C’est un château sur une colline qui ressemble à celui de Sintra au Portugal, dégoulinerie
disneyenne avant l’heure, et Danny Steve ne l’a pas piqué des vers, vu la dose de couleurs
qu’elle y a rajouté. S’y promènent des poupées et des animaux à gueule de figurine plastique,
dans une ambiance 3D qui sent bon le jeu vidéo tout fané. Le hiatus est dans la place : corps
raides et mal articulés dans un décor über psyché.
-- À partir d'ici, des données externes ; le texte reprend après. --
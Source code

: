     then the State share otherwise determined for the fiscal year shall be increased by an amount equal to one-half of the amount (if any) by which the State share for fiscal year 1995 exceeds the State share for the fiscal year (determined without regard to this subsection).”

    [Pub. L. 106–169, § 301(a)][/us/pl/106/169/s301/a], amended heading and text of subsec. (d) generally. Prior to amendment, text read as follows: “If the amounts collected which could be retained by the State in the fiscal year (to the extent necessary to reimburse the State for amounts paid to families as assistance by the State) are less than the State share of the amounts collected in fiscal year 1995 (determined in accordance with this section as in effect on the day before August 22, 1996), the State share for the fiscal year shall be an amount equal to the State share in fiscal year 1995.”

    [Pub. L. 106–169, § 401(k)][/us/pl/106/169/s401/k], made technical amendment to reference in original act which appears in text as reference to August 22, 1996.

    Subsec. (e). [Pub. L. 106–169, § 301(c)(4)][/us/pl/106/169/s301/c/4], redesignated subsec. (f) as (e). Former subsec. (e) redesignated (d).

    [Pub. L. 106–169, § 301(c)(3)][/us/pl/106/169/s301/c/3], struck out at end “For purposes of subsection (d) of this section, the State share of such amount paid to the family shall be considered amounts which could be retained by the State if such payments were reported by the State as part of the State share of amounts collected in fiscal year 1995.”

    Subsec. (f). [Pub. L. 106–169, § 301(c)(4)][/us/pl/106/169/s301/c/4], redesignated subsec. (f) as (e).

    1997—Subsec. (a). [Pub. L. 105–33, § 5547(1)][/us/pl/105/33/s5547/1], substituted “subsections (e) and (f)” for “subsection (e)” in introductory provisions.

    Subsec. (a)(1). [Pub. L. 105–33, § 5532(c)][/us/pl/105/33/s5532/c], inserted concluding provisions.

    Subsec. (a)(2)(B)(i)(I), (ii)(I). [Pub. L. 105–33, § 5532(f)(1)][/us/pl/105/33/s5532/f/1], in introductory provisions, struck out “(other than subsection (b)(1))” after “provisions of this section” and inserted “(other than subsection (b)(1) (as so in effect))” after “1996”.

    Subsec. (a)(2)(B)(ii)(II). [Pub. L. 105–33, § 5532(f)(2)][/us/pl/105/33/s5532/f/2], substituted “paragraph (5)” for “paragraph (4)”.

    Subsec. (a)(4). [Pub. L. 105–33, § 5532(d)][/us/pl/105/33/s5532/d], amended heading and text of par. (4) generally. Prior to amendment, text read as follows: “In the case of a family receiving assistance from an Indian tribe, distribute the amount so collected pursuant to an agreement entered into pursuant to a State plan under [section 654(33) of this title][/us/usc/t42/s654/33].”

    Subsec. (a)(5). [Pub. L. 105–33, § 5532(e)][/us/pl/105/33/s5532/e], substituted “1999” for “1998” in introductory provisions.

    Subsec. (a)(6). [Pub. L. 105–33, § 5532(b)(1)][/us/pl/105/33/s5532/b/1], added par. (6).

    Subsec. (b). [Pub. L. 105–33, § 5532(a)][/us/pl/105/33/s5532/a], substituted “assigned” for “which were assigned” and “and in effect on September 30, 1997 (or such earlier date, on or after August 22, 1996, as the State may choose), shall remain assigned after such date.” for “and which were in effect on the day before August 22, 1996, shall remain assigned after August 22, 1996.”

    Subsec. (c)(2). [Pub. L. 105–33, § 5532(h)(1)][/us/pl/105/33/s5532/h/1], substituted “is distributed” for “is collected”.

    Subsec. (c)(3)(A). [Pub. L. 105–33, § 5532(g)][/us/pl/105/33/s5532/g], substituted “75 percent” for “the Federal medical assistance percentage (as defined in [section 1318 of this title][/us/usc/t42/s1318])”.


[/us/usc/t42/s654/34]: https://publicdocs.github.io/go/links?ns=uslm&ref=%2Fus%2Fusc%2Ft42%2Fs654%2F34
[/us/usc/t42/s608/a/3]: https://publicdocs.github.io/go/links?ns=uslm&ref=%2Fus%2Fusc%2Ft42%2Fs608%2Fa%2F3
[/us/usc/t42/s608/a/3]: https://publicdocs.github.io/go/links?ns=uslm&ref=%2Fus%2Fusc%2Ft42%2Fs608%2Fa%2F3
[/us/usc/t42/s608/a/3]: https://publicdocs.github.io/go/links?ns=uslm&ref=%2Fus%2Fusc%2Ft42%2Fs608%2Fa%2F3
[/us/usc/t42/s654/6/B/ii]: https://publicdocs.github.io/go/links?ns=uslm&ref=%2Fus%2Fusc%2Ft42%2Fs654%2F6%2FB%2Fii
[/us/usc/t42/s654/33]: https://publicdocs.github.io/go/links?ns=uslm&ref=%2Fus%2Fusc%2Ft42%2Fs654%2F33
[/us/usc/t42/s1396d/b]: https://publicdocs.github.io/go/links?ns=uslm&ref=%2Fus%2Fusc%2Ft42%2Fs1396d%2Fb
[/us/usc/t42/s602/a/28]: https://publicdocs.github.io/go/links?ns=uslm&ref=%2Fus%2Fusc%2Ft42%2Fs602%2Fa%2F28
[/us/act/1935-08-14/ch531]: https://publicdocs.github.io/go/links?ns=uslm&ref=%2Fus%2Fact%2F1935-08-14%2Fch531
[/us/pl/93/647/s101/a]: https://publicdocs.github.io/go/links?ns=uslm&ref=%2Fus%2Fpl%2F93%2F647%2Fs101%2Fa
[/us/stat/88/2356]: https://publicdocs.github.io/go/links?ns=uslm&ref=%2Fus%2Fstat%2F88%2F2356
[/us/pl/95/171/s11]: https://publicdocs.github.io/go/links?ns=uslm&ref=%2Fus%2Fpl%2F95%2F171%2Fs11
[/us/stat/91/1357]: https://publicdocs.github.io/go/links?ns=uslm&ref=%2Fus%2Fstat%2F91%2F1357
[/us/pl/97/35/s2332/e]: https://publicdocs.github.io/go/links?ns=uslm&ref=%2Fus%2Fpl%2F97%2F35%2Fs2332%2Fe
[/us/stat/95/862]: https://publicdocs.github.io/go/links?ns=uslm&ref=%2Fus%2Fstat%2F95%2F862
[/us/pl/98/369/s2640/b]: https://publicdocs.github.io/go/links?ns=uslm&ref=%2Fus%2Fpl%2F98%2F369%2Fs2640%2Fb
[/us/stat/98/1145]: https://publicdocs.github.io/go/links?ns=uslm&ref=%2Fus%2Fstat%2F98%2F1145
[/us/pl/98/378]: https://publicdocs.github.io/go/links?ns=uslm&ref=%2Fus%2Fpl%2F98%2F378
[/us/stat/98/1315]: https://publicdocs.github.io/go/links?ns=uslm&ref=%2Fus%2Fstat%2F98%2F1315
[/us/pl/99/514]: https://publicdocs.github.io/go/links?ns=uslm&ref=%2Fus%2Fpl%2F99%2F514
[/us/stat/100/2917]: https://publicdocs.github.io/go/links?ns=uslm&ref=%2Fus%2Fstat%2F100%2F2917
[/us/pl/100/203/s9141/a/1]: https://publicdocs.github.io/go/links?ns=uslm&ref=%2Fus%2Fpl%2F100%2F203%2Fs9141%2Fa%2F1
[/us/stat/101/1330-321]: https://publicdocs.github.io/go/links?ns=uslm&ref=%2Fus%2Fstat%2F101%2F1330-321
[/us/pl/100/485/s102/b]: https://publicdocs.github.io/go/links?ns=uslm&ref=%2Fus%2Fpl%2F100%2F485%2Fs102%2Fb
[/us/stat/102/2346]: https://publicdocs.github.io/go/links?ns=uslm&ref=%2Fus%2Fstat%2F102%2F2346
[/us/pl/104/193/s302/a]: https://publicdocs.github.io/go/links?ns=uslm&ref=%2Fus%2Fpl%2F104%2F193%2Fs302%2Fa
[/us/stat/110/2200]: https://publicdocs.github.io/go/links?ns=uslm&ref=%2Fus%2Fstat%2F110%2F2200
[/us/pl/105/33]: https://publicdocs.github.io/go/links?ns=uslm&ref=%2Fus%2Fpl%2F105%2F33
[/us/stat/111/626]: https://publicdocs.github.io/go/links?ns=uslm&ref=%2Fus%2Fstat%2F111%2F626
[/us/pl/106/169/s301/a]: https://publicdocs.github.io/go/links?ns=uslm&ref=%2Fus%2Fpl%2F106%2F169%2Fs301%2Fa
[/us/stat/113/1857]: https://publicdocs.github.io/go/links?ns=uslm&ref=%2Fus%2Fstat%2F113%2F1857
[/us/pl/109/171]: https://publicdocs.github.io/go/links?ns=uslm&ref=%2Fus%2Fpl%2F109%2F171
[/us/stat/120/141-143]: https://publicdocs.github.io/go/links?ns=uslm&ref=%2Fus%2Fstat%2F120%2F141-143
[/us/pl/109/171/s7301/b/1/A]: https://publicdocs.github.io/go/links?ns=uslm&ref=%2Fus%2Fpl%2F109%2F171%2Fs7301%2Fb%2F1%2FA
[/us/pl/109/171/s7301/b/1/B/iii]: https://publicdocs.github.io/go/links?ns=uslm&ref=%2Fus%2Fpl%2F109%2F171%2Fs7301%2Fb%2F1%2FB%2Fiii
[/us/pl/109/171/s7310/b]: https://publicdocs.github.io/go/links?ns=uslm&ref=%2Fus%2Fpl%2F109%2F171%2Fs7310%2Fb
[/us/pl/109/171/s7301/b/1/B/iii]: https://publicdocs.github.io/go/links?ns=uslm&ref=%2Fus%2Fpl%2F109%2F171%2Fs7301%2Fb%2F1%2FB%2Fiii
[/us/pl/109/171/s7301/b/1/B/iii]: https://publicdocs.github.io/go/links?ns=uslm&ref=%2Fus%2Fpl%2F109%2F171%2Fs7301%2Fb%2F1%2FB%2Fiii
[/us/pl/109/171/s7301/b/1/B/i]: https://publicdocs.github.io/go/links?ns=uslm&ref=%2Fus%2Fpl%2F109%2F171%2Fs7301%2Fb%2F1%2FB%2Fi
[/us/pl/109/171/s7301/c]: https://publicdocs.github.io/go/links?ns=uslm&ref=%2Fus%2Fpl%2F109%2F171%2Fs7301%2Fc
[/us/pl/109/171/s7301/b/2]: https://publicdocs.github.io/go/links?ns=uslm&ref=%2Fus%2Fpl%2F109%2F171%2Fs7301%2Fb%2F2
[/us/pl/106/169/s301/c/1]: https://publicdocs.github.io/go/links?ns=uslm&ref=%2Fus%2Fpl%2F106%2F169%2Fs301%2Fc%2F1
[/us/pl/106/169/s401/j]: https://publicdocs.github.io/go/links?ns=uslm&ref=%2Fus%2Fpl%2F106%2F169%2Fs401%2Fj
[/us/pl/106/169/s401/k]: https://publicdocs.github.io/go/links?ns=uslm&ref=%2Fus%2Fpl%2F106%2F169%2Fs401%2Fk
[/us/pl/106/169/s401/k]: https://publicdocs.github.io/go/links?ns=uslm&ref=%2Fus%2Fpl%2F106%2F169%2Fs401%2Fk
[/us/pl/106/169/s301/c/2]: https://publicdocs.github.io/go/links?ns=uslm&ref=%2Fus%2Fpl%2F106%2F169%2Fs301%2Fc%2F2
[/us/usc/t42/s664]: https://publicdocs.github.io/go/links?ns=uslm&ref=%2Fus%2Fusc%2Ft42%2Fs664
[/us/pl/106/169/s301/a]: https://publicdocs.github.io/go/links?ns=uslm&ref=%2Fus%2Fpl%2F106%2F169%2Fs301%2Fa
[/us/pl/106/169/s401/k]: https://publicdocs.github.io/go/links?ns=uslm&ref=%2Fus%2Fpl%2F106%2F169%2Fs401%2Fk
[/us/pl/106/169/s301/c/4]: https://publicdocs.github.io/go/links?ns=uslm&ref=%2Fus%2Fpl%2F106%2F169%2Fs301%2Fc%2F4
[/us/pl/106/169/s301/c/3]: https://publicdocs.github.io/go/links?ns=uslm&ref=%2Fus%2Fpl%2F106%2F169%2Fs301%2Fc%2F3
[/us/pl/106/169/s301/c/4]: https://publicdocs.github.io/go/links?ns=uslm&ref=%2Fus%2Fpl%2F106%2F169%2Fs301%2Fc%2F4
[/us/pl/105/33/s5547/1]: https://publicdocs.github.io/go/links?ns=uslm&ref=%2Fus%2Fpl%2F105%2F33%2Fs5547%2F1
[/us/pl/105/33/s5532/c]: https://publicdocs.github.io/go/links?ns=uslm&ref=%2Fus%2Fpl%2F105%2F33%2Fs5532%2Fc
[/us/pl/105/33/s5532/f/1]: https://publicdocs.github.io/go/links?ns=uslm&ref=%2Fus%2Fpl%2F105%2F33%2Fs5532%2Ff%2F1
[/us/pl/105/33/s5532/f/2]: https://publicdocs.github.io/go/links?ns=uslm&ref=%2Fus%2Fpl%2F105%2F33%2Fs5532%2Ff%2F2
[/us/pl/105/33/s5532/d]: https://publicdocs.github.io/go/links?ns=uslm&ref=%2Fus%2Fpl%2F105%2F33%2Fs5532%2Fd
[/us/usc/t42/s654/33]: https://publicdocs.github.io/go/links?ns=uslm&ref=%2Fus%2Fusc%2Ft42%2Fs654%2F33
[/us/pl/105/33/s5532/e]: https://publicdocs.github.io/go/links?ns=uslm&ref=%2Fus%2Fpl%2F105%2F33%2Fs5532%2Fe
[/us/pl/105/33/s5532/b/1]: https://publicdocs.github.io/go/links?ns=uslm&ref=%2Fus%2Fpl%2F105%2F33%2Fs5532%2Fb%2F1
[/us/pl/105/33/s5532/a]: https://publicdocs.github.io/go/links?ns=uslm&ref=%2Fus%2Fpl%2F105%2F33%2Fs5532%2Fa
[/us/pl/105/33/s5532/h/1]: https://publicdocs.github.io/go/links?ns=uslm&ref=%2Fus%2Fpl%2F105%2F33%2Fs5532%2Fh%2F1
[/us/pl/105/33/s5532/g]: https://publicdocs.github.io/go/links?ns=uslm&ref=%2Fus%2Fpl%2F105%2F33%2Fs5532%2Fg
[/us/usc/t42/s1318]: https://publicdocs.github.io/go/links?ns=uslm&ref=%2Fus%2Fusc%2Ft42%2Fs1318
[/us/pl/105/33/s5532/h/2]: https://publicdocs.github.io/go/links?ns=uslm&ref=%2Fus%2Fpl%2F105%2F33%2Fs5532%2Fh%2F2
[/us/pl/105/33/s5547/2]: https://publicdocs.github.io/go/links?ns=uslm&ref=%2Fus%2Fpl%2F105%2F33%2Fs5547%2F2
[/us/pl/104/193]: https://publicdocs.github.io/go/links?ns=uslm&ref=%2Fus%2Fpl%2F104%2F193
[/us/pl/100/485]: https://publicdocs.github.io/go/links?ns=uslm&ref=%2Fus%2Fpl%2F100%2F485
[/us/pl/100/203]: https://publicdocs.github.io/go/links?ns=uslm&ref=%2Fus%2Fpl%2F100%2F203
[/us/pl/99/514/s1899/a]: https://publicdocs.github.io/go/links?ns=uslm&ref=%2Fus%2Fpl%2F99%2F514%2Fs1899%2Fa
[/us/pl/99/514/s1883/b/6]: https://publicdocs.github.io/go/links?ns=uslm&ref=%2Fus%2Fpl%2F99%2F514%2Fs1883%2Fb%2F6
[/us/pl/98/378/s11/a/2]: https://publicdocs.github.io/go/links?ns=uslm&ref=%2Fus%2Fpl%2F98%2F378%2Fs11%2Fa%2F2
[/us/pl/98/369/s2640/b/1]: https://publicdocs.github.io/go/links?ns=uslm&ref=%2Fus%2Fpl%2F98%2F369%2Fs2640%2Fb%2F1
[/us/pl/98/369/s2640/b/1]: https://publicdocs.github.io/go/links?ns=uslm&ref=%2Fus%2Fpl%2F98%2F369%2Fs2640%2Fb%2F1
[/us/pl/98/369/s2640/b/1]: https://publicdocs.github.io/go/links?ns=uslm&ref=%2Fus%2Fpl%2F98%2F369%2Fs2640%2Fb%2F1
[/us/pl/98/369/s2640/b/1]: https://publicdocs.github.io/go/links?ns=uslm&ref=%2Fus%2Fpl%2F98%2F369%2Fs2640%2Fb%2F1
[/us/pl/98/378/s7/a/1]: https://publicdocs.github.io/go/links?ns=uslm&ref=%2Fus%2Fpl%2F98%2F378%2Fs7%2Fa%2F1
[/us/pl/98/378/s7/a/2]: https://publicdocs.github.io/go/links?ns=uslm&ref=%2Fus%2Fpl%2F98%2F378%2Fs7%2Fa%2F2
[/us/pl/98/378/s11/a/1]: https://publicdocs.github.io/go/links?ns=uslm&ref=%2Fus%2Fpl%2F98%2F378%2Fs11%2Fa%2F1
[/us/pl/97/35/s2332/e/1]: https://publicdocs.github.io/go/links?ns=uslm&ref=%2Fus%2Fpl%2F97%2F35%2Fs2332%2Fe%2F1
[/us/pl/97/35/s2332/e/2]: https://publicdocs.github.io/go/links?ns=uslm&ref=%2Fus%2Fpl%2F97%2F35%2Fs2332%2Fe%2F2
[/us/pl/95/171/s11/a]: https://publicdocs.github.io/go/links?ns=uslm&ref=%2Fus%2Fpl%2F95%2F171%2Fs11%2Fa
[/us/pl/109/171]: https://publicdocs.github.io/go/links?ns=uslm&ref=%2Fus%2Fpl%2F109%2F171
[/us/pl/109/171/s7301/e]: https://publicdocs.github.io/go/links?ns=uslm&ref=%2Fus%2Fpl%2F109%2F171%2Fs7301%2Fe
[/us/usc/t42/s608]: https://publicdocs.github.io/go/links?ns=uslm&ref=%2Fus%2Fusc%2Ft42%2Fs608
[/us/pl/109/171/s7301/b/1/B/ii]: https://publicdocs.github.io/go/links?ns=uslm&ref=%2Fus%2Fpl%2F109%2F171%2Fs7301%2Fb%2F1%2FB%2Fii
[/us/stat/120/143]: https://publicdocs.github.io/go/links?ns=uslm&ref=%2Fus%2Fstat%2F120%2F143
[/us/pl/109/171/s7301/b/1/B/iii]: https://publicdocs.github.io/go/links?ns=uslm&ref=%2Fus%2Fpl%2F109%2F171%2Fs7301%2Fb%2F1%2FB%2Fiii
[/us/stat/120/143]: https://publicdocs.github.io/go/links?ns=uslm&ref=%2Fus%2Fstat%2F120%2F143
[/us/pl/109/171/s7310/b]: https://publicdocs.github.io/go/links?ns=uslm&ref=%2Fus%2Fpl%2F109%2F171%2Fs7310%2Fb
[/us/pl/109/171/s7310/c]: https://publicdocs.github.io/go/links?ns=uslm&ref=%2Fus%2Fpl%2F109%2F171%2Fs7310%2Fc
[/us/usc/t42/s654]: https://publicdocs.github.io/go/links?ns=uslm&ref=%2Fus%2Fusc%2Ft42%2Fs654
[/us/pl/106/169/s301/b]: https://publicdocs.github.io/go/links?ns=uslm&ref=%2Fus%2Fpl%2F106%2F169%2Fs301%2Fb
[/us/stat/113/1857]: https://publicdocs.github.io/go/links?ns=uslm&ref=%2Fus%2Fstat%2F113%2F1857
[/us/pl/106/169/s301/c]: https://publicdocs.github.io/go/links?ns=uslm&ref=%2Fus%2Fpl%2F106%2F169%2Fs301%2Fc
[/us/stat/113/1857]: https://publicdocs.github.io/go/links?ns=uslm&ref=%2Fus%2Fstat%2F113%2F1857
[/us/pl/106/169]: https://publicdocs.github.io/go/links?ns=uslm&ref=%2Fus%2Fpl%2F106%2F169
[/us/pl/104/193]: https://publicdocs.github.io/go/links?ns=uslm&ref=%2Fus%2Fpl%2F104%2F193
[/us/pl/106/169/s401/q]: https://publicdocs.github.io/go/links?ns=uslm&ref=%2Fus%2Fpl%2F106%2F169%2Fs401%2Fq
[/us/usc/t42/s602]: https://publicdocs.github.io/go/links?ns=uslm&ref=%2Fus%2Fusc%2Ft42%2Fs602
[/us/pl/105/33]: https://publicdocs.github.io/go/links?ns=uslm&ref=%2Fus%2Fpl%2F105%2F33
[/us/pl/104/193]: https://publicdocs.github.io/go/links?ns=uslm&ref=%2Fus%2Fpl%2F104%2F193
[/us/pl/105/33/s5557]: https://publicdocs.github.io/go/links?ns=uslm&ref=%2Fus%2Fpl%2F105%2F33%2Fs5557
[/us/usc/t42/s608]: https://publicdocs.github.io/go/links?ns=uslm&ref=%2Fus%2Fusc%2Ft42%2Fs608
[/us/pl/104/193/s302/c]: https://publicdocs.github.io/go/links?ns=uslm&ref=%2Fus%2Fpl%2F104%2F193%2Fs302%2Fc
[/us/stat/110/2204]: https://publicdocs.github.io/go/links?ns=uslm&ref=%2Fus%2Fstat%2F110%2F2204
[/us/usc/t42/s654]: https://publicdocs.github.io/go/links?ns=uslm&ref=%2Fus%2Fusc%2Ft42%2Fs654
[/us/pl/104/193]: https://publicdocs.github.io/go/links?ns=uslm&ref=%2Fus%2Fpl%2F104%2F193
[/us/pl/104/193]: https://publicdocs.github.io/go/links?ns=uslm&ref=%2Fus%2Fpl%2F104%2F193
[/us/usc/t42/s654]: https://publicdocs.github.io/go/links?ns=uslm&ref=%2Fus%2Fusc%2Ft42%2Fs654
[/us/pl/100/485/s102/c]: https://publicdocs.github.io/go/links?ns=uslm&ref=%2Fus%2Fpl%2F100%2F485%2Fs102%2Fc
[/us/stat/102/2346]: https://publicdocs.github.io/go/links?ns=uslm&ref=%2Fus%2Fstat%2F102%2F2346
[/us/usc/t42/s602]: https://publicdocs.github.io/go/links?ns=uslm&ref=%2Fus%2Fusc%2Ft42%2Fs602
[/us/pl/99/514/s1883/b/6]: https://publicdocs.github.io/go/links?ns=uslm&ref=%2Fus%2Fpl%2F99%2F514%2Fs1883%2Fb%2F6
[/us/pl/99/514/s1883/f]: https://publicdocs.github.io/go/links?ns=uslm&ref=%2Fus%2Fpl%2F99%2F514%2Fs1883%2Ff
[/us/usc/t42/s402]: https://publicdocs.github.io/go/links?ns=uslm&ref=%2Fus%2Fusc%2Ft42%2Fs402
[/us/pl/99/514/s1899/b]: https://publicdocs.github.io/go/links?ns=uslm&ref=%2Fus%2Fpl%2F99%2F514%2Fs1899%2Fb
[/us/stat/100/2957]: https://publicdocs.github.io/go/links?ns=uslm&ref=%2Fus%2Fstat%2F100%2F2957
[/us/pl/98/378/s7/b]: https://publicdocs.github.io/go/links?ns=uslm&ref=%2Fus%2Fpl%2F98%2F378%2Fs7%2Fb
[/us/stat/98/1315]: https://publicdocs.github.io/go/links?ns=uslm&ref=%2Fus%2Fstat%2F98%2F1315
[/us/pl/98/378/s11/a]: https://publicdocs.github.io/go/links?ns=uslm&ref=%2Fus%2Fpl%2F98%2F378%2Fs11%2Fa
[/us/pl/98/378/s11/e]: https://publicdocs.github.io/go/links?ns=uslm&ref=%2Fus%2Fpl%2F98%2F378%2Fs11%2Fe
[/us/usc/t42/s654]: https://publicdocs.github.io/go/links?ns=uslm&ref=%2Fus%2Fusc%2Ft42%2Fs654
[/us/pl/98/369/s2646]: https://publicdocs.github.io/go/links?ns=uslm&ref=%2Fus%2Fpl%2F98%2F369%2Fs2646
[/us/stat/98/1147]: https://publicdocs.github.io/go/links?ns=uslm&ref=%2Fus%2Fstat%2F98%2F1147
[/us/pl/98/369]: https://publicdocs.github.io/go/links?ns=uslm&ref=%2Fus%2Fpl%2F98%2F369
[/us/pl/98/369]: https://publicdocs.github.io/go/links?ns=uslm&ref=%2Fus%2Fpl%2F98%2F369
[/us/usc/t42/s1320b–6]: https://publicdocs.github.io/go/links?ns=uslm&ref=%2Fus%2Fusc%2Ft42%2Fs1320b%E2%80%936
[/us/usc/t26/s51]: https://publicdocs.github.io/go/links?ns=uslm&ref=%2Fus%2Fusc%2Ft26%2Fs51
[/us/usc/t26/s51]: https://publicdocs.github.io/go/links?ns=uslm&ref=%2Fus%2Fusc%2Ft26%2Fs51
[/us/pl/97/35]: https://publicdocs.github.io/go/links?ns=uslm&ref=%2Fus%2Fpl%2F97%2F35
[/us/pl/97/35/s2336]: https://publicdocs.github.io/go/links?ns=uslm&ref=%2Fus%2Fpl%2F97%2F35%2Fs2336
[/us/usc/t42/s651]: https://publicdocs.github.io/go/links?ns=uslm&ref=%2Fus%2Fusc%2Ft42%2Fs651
Il y aura des fleurs et des grincements de
dents.
L’album Je t’aime est pour partie le résultat d’une résidence à la Maison des auteurs
d’Angoulême et aussi une bonne illustration d’un concept cher à Danny Steve : le fun de
l’inertie. Tout tourne ici autour de trous, des trous de poupées qui ressemblent à des
baigneurs, des « trous de baigneuses », donc. Ils sont au milieu d’un jardin fragmentaire et
sujet à discussion entre deux mannequins de celluloïd : « Mon trou est plus profond. –Mais le
mien est plus joli. » Ajoutons à cela une histoire de sécheresse et d’humidité perdue et
retrouvée, et l’on sent qu’il y a de la sexualité là-dessous, du rôle social, de l’identité par le
trou d’yeux des autres.
En attendant d’entrer (sans pénétrer) dans le royaume désirant de Je t’aime, on pourra
s‘assouplir le corps avec Dix minutes de sumo, son précédent opus. Là, la figurine humaine
devient non une poupée mais un signe parmi d’autres, oblitéré, mal interprété, court-circuité,
échangeable. Toujours susceptible de finir balayé.